[Dataset entries]
┄┄┄┄┄┄

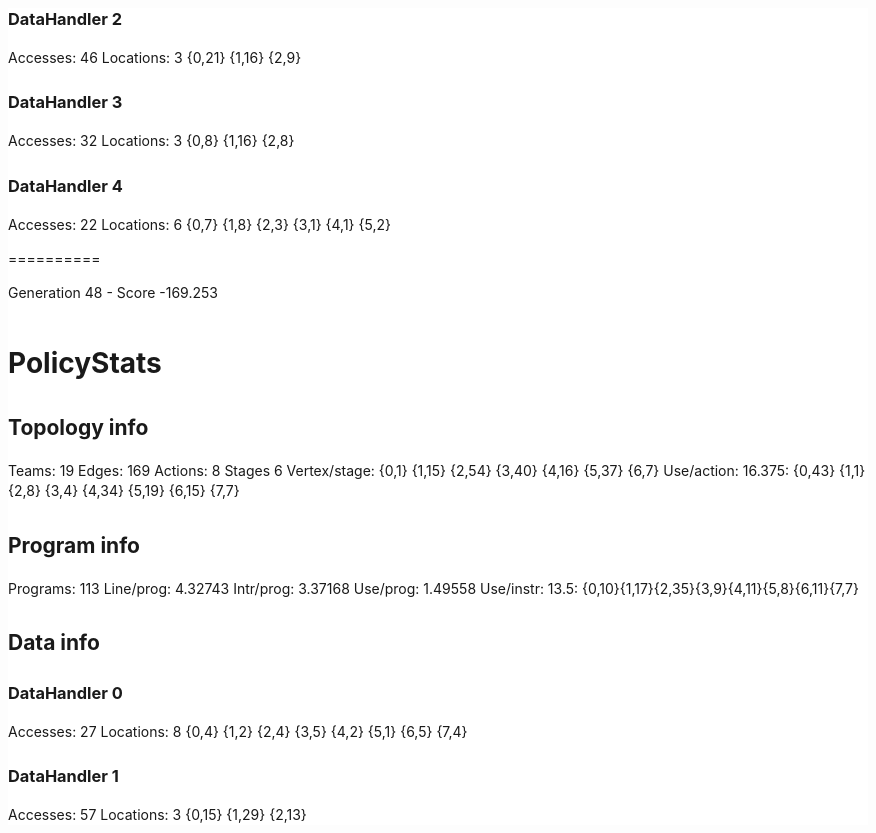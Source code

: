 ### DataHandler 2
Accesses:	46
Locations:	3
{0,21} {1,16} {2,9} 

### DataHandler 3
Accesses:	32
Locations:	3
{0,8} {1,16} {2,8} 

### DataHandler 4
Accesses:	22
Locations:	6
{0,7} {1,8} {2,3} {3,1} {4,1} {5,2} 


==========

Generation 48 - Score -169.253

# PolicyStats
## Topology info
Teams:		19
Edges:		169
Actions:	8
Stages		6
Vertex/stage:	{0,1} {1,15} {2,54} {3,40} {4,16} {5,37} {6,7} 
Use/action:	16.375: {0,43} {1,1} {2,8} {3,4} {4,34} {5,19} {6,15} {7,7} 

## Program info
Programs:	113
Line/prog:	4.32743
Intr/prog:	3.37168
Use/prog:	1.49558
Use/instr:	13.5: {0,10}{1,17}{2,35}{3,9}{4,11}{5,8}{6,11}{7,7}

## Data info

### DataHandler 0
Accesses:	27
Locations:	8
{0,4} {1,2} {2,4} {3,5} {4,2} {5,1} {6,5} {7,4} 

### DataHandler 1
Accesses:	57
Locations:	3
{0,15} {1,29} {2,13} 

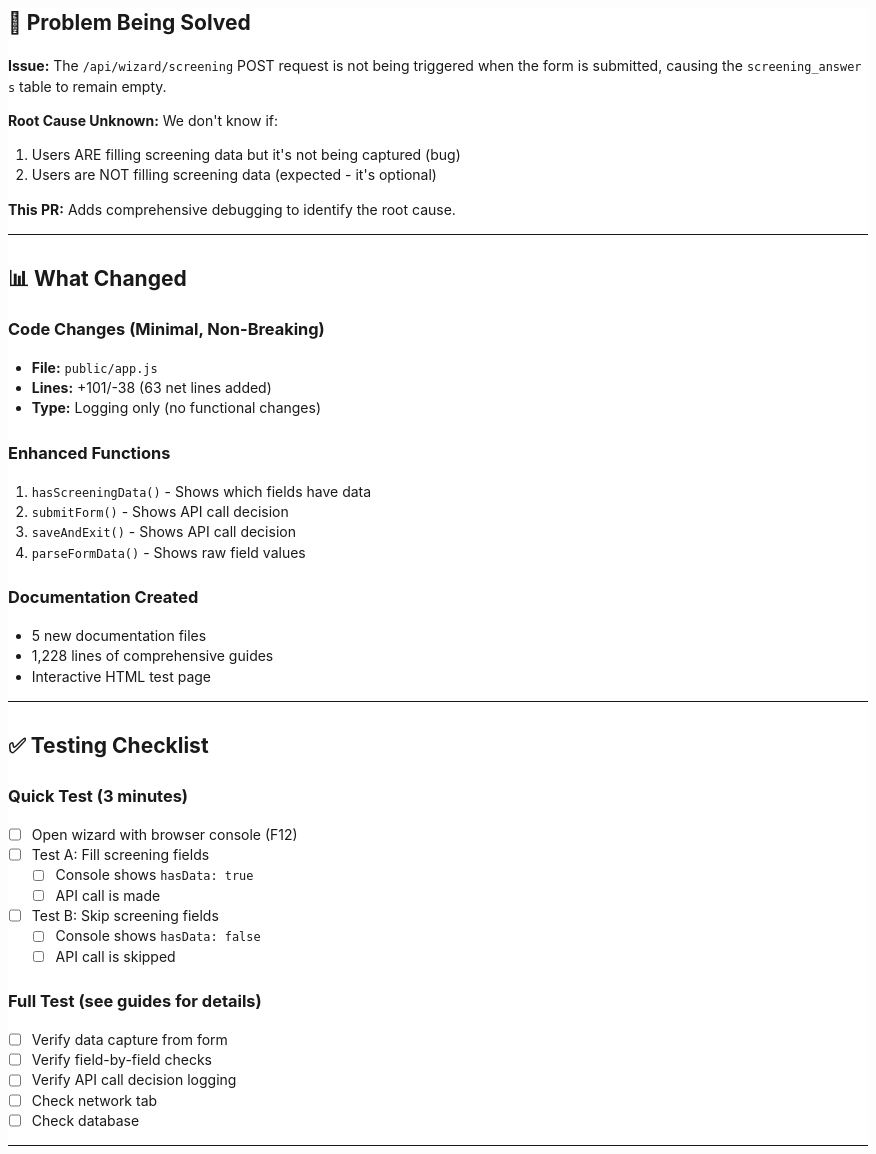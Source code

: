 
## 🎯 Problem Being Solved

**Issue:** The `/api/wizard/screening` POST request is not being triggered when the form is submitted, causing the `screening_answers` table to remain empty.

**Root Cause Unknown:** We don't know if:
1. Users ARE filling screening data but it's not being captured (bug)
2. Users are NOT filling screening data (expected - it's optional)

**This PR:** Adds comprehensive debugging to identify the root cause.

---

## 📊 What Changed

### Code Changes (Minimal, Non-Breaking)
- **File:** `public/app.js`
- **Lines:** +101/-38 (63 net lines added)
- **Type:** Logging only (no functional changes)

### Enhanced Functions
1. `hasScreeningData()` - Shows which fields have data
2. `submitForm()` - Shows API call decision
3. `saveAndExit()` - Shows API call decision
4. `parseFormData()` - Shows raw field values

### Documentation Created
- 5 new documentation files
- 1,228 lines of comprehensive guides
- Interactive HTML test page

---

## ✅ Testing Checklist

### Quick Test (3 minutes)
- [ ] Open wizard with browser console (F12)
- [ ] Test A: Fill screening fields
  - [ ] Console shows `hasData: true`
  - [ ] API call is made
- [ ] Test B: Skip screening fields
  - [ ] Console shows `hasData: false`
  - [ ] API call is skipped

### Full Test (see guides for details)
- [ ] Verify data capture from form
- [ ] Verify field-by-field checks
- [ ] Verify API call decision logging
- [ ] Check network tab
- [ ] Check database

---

┄┄┄┄┄┄

TASK TO CARRY OUT:
Up to and including the line that contains "- [ ] Test B: Skip screening fields", print the records above exactly from their first line, without any pictures.

OUTPUT:
Source code

: ### DataHandler 2
Accesses:	46
Locations:	3
{0,21} {1,16} {2,9} 

### DataHandler 3
Accesses:	32
Locations:	3
{0,8} {1,16} {2,8} 

### DataHandler 4
Accesses:	22
Locations:	6
{0,7} {1,8} {2,3} {3,1} {4,1} {5,2} 


==========

Generation 48 - Score -169.253

# PolicyStats
## Topology info
Teams:		19
Edges:		169
Actions:	8
Stages		6
Vertex/stage:	{0,1} {1,15} {2,54} {3,40} {4,16} {5,37} {6,7} 
Use/action:	16.375: {0,43} {1,1} {2,8} {3,4} {4,34} {5,19} {6,15} {7,7} 

## Program info
Programs:	113
Line/prog:	4.32743
Intr/prog:	3.37168
Use/prog:	1.49558
Use/instr:	13.5: {0,10}{1,17}{2,35}{3,9}{4,11}{5,8}{6,11}{7,7}

## Data info

### DataHandler 0
Accesses:	27
Locations:	8
{0,4} {1,2} {2,4} {3,5} {4,2} {5,1} {6,5} {7,4} 

### DataHandler 1
Accesses:	57
Locations:	3
{0,15} {1,29} {2,13} 

Source code

: 
## 🎯 Problem Being Solved

**Issue:** The `/api/wizard/screening` POST request is not being triggered when the form is submitted, causing the `screening_answers` table to remain empty.

**Root Cause Unknown:** We don't know if:
1. Users ARE filling screening data but it's not being captured (bug)
2. Users are NOT filling screening data (expected - it's optional)

**This PR:** Adds comprehensive debugging to identify the root cause.

---

## 📊 What Changed

### Code Changes (Minimal, Non-Breaking)
- **File:** `public/app.js`
- **Lines:** +101/-38 (63 net lines added)
- **Type:** Logging only (no functional changes)

### Enhanced Functions
1. `hasScreeningData()` - Shows which fields have data
2. `submitForm()` - Shows API call decision
3. `saveAndExit()` - Shows API call decision
4. `parseFormData()` - Shows raw field values

### Documentation Created
- 5 new documentation files
- 1,228 lines of comprehensive guides
- Interactive HTML test page

---

## ✅ Testing Checklist

### Quick Test (3 minutes)
- [ ] Open wizard with browser console (F12)
- [ ] Test A: Fill screening fields
  - [ ] Console shows `hasData: true`
  - [ ] API call is made
- [ ] Test B: Skip screening fields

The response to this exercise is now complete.